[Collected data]
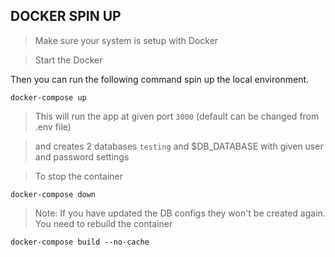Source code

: ## DOCKER SPIN UP


> Make sure your system is setup with Docker

> Start the Docker

Then you can run the following command spin up the local environment.



```shell
docker-compose up
```
> This will run the app at given port `3000` (default can be changed from .env file)

> and creates 2 databases `testing` and $DB_DATABASE with given user and password settings


> To stop the container

```shell
docker-compose down
```

> Note: If you have updated the DB configs they won't be created again.
> You need to rebuild the container

```shell
docker-compose build --no-cache
```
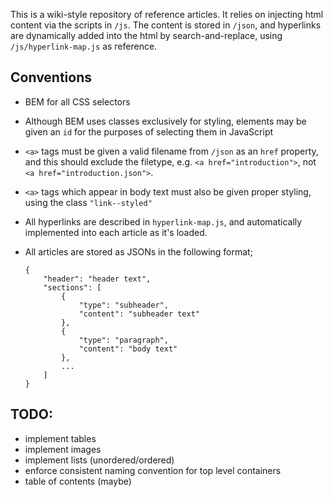 This is a wiki-style repository of reference articles. It relies on injecting
html content via the scripts in `/js`. The content is stored in `/json`, and
hyperlinks are dynamically added into the html by search-and-replace, using
`/js/hyperlink-map.js` as reference.

## Conventions

- BEM for all CSS selectors

- Although BEM uses classes exclusively for styling, elements may be given an
  `id` for the purposes of selecting them in JavaScript

- `<a>` tags must be given a valid filename from `/json` as an `href`
  property, and this should exclude the filetype, e.g.
  `<a href="introduction">`, not `<a href="introduction.json">`.

- `<a>` tags which appear in body text must also be given proper styling,
  using the class `"link--styled"`

- All hyperlinks are described in `hyperlink-map.js`, and automatically
  implemented into each article as it's loaded.

- All articles are stored as JSONs in the following format;
  ```
  {
      "header": "header text",
      "sections": [
          {
              "type": "subheader",
              "content": "subheader text"
          },
          {
              "type": "paragraph",
              "content": "body text"
          },
          ...
      ]
  }
  ```

## TODO:

- implement tables
- implement images
- implement lists (unordered/ordered)
- enforce consistent naming convention for top level containers
- table of contents (maybe)
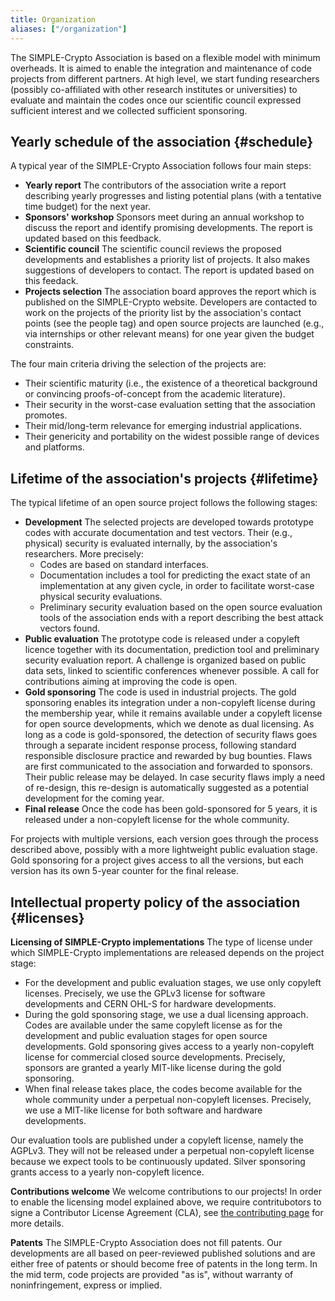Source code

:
 ```yaml
---
title: Organization
aliases: ["/organization"]
---
```


The SIMPLE-Crypto Association is based on a flexible model with minimum 
overheads. It is aimed to enable the integration and maintenance of code projects from 
different partners. At high level, we
start funding researchers (possibly co-affiliated with 
other research institutes or universities) to evaluate and maintain the
codes once our scientific council expressed sufficient interest and we
collected sufficient sponsoring.

## Yearly schedule of the association {#schedule}

A typical year of the SIMPLE-Crypto Association follows four main steps:
* **Yearly report** The contributors of the association write a report
  describing yearly progresses and listing potential plans (with a tentative
  time budget) for the next year.   
* **Sponsors' workshop** Sponsors meet during an annual workshop to discuss 
the report and identify promising developments. The report is updated based on this feedback.
* **Scientific council** The scientific council reviews the proposed developments
and establishes a priority list of projects. It also makes suggestions of developers to contact. 
The report is updated based on this feedack.
* **Projects selection** The association board approves the report which is published on the SIMPLE-Crypto website. 
Developers are contacted to work on the projects of the priority list by the association's contact points
(see the people tag) and open source projects are launched (e.g., via internships or other relevant means) 
for one year given the budget constraints.

The four main criteria driving the selection of the projects are:
* Their scientific maturity (i.e., the existence of a theoretical 
background or convincing proofs-of-concept from the academic literature).
* Their security in the worst-case evaluation setting that the association promotes.
* Their mid/long-term relevance for emerging industrial applications.
* Their genericity and portability on the widest possible range of devices and platforms.

## Lifetime of the association's projects {#lifetime}

The typical lifetime of an open source project follows the following stages:
* **Development** The selected projects are 
developed towards prototype codes with accurate documentation and test vectors. Their
(e.g., physical) security is evaluated internally, by the association's
researchers. More precisely:
	* Codes are based on standard interfaces.
	* Documentation includes a tool for predicting the exact state of an implementation at any given cycle, 
in order to facilitate worst-case physical security evaluations.
	* Preliminary security evaluation based on the open source evaluation tools
of the association ends with a report describing the best attack vectors found.
* **Public evaluation** The prototype code is released 
under a copyleft licence together with its documentation, prediction tool and
preliminary security evaluation report. A challenge is organized 
based on public data sets, linked to scientific conferences whenever possible.
A call for contributions aiming at improving the code is open.
* **Gold sponsoring** The code is used in industrial projects.
The gold sponsoring enables its integration under
a non-copyleft license during the membership year, while it remains available under a copyleft license
for open source developments, which we denote as dual licensing.
As long as a code is gold-sponsored, the detection of security flaws 
goes through a separate incident response process, following standard responsible
disclosure practice and rewarded by bug bounties.
Flaws are first communicated to the association and forwarded
to sponsors. Their public release may be delayed. In case security flaws imply
a need of re-design, this re-design is automatically suggested as a potential development
for the coming year. 
* **Final release** Once the code has been gold-sponsored 
for 5 years, it is released under a non-copyleft license for the whole community.

For projects with multiple versions, each version goes through the process described above, possibly with a more lightweight public evaluation stage. Gold sponsoring for a project gives access to all the versions, but each version has its own 5-year counter for the final release.

## Intellectual property policy of the association {#licenses}

**Licensing of SIMPLE-Crypto implementations**
The type of license under which SIMPLE-Crypto implementations are released depends on
the project stage:
* For the development and public evaluation stages, we use only copyleft licenses. Precisely,
we use the GPLv3 license for software developments and CERN OHL-S for hardware developments.
* During the gold sponsoring stage, we use a dual licensing approach. Codes are available under the 
same copyleft license as for the development and public evaluation stages for open source developments. 
Gold sponsoring gives access to a yearly non-copyleft license for commercial closed source developments.
Precisely, sponsors are granted a yearly MIT-like license during the gold sponsoring. 
* When final release takes place, the codes become available for the whole community
under a perpetual non-copyleft licenses. Precisely, we use a MIT-like license for both software and
hardware developments. 

Our evaluation tools are published under a copyleft license, namely the AGPLv3.
They will not be released under a perpetual non-copyleft license because we expect
tools to be continuously updated.
Silver sponsoring grants access to a yearly non-copyleft licence.

**Contributions welcome**
We welcome contributions to our projects! In order to enable the licensing
model explained above, we require contritubotors to signe a Contributor License
Agreement (CLA), see [the contributing page](/contributing) for more details.

**Patents**
The SIMPLE-Crypto Association does not fill patents.
Our developments are all based on peer-reviewed published solutions and are either free of patents 
or should become free of patents in the long term. In the mid term, code projects are
provided "as is", without warranty of noninfringement, express or implied.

### What to produce:
Drop the pictures and give every line above again exactly.

### Result:
Source code

: ## DOCKER SPIN UP


> Make sure your system is setup with Docker

> Start the Docker

Then you can run the following command spin up the local environment.



```shell
docker-compose up
```
> This will run the app at given port `3000` (default can be changed from .env file)

> and creates 2 databases `testing` and $DB_DATABASE with given user and password settings


> To stop the container

```shell
docker-compose down
```

> Note: If you have updated the DB configs they won't be created again.
> You need to rebuild the container

```shell
docker-compose build --no-cache
```
 This is a wiki-style repository of reference articles. It relies on injecting
html content via the scripts in `/js`. The content is stored in `/json`, and
hyperlinks are dynamically added into the html by search-and-replace, using
`/js/hyperlink-map.js` as reference.

## Conventions

- BEM for all CSS selectors

- Although BEM uses classes exclusively for styling, elements may be given an
  `id` for the purposes of selecting them in JavaScript

- `<a>` tags must be given a valid filename from `/json` as an `href`
  property, and this should exclude the filetype, e.g.
  `<a href="introduction">`, not `<a href="introduction.json">`.

- `<a>` tags which appear in body text must also be given proper styling,
  using the class `"link--styled"`

- All hyperlinks are described in `hyperlink-map.js`, and automatically
  implemented into each article as it's loaded.

- All articles are stored as JSONs in the following format;
  ```
  {
      "header": "header text",
      "sections": [
          {
              "type": "subheader",
              "content": "subheader text"
          },
          {
              "type": "paragraph",
              "content": "body text"
          },
          ...
      ]
  }
  ```

## TODO:

- implement tables
- implement images
- implement lists (unordered/ordered)
- enforce consistent naming convention for top level containers
- table of contents (maybe)
Source code

:
 ```yaml
---
title: Organization
aliases: ["/organization"]
---
```


The SIMPLE-Crypto Association is based on a flexible model with minimum 
overheads. It is aimed to enable the integration and maintenance of code projects from 
different partners. At high level, we
start funding researchers (possibly co-affiliated with 
other research institutes or universities) to evaluate and maintain the
codes once our scientific council expressed sufficient interest and we
collected sufficient sponsoring.

## Yearly schedule of the association {#schedule}

A typical year of the SIMPLE-Crypto Association follows four main steps:
* **Yearly report** The contributors of the association write a report
  describing yearly progresses and listing potential plans (with a tentative
  time budget) for the next year.   
* **Sponsors' workshop** Sponsors meet during an annual workshop to discuss 
the report and identify promising developments. The report is updated based on this feedback.
* **Scientific council** The scientific council reviews the proposed developments
and establishes a priority list of projects. It also makes suggestions of developers to contact. 
The report is updated based on this feedack.
* **Projects selection** The association board approves the report which is published on the SIMPLE-Crypto website. 
Developers are contacted to work on the projects of the priority list by the association's contact points
(see the people tag) and open source projects are launched (e.g., via internships or other relevant means) 
for one year given the budget constraints.

The four main criteria driving the selection of the projects are:
* Their scientific maturity (i.e., the existence of a theoretical 
background or convincing proofs-of-concept from the academic literature).
* Their security in the worst-case evaluation setting that the association promotes.
* Their mid/long-term relevance for emerging industrial applications.
* Their genericity and portability on the widest possible range of devices and platforms.

## Lifetime of the association's projects {#lifetime}

The typical lifetime of an open source project follows the following stages:
* **Development** The selected projects are 
developed towards prototype codes with accurate documentation and test vectors. Their
(e.g., physical) security is evaluated internally, by the association's
researchers. More precisely:
	* Codes are based on standard interfaces.
	* Documentation includes a tool for predicting the exact state of an implementation at any given cycle, 
in order to facilitate worst-case physical security evaluations.
	* Preliminary security evaluation based on the open source evaluation tools
of the association ends with a report describing the best attack vectors found.
* **Public evaluation** The prototype code is released 
under a copyleft licence together with its documentation, prediction tool and
preliminary security evaluation report. A challenge is organized 
based on public data sets, linked to scientific conferences whenever possible.
A call for contributions aiming at improving the code is open.
* **Gold sponsoring** The code is used in industrial projects.
The gold sponsoring enables its integration under
a non-copyleft license during the membership year, while it remains available under a copyleft license
for open source developments, which we denote as dual licensing.
As long as a code is gold-sponsored, the detection of security flaws 
goes through a separate incident response process, following standard responsible
disclosure practice and rewarded by bug bounties.
Flaws are first communicated to the association and forwarded
to sponsors. Their public release may be delayed. In case security flaws imply
a need of re-design, this re-design is automatically suggested as a potential development
for the coming year. 
* **Final release** Once the code has been gold-sponsored 
for 5 years, it is released under a non-copyleft license for the whole community.

For projects with multiple versions, each version goes through the process described above, possibly with a more lightweight public evaluation stage. Gold sponsoring for a project gives access to all the versions, but each version has its own 5-year counter for the final release.

## Intellectual property policy of the association {#licenses}

**Licensing of SIMPLE-Crypto implementations**
The type of license under which SIMPLE-Crypto implementations are released depends on
the project stage:
* For the development and public evaluation stages, we use only copyleft licenses. Precisely,
we use the GPLv3 license for software developments and CERN OHL-S for hardware developments.
* During the gold sponsoring stage, we use a dual licensing approach. Codes are available under the 
same copyleft license as for the development and public evaluation stages for open source developments. 
Gold sponsoring gives access to a yearly non-copyleft license for commercial closed source developments.
Precisely, sponsors are granted a yearly MIT-like license during the gold sponsoring. 
* When final release takes place, the codes become available for the whole community
under a perpetual non-copyleft licenses. Precisely, we use a MIT-like license for both software and
hardware developments. 

Our evaluation tools are published under a copyleft license, namely the AGPLv3.
They will not be released under a perpetual non-copyleft license because we expect
tools to be continuously updated.
Silver sponsoring grants access to a yearly non-copyleft licence.

**Contributions welcome**
We welcome contributions to our projects! In order to enable the licensing
model explained above, we require contritubotors to signe a Contributor License
Agreement (CLA), see [the contributing page](/contributing) for more details.

**Patents**
The SIMPLE-Crypto Association does not fill patents.
Our developments are all based on peer-reviewed published solutions and are either free of patents 
or should become free of patents in the long term. In the mid term, code projects are
provided "as is", without warranty of noninfringement, express or implied.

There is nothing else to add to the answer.